* Work task
Go through the data and retrieve each line that includes the string "commit".

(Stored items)

-------

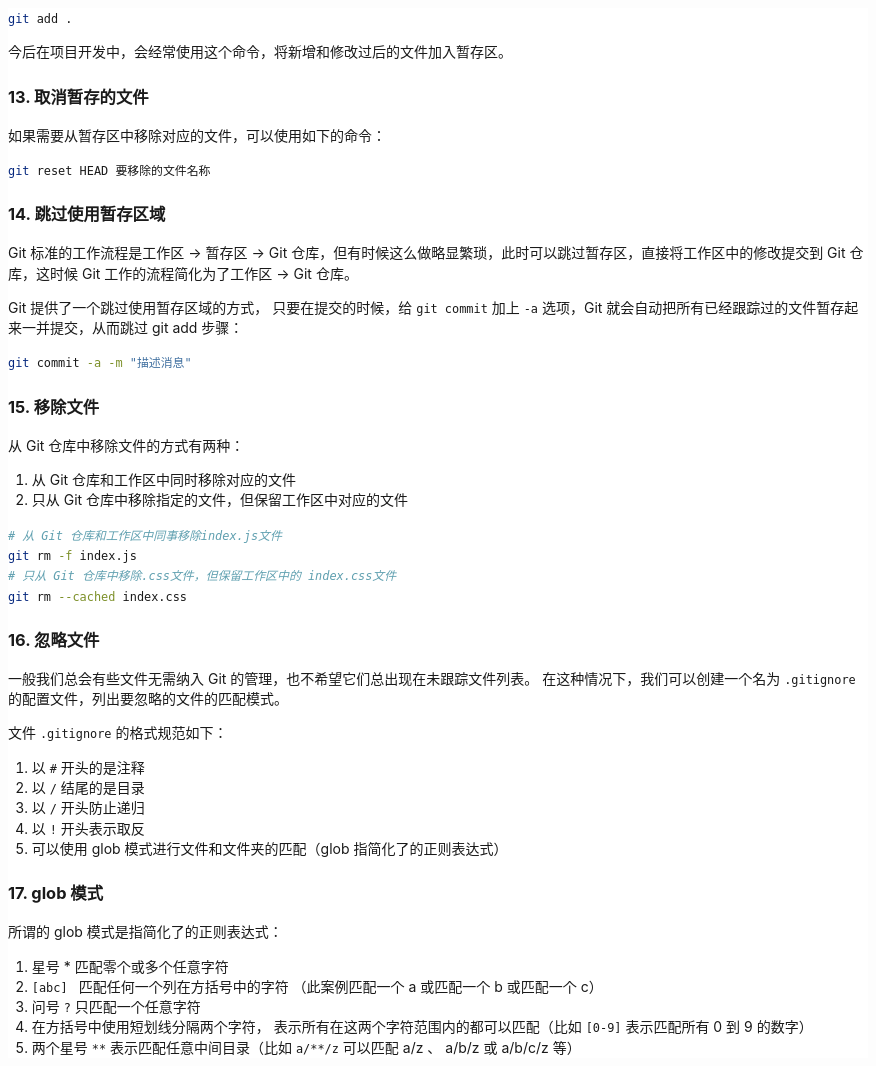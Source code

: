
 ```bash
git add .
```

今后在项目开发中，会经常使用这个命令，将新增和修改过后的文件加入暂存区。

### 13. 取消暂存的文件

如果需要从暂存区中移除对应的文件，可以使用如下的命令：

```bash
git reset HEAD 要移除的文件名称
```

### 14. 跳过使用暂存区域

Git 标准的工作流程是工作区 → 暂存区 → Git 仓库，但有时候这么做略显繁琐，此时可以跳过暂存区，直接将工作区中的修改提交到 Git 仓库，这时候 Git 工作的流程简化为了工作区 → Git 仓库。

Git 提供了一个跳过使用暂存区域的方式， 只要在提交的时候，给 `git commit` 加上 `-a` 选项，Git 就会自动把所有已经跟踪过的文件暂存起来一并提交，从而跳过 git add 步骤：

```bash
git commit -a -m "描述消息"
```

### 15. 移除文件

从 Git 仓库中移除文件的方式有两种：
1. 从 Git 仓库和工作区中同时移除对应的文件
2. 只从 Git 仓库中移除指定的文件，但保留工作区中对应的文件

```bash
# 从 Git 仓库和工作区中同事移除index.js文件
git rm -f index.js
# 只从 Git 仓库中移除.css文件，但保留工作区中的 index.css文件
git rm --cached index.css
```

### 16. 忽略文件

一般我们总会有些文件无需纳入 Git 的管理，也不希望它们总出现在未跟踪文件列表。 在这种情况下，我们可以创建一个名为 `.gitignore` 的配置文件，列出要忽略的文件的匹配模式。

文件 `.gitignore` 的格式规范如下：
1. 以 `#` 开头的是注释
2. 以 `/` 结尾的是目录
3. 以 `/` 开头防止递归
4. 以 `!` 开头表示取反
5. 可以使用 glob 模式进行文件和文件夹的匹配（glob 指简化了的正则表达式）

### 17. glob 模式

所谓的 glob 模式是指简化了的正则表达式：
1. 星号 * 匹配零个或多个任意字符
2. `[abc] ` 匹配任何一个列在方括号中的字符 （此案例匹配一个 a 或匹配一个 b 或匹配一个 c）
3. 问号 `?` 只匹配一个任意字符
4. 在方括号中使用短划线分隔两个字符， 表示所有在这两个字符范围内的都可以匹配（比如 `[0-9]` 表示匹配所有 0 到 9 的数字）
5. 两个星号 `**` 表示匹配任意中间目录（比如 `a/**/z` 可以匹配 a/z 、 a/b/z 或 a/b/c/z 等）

-------

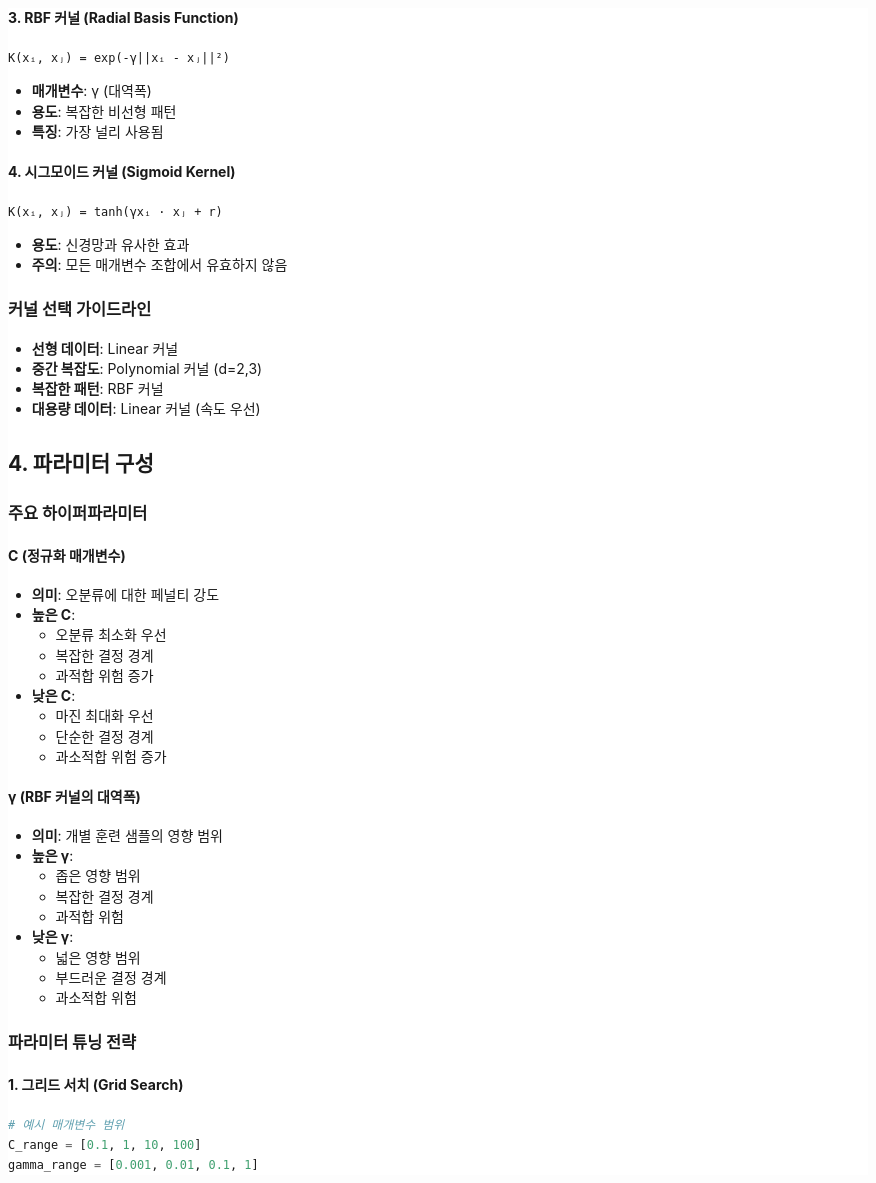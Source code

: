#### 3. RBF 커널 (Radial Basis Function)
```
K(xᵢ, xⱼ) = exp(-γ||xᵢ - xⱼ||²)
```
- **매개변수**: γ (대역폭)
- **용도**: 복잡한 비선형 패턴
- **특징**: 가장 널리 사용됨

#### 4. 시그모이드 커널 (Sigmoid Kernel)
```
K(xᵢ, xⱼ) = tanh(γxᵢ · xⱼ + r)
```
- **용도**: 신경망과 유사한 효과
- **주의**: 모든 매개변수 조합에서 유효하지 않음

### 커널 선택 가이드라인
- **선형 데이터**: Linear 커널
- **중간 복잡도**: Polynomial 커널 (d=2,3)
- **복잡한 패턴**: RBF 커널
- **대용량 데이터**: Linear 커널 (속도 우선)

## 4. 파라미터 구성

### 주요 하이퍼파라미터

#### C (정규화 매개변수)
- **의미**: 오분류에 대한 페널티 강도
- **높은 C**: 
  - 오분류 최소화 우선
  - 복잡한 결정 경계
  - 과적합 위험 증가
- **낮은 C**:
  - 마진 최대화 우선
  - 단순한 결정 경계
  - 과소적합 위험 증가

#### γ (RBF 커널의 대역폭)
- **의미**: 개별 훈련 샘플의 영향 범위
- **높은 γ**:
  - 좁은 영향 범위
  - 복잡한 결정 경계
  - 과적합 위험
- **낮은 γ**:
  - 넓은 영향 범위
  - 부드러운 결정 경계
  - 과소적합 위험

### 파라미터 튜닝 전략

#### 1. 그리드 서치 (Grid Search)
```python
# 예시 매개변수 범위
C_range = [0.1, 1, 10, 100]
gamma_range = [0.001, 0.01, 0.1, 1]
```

-------

* Task response
Git 提供了一个跳过使用暂存区域的方式， 只要在提交的时候，给 `git commit` 加上 `-a` 选项，Git 就会自动把所有已经跟踪过的文件暂存起来一并提交，从而跳过 git add 步骤：
git commit -a -m "描述消息"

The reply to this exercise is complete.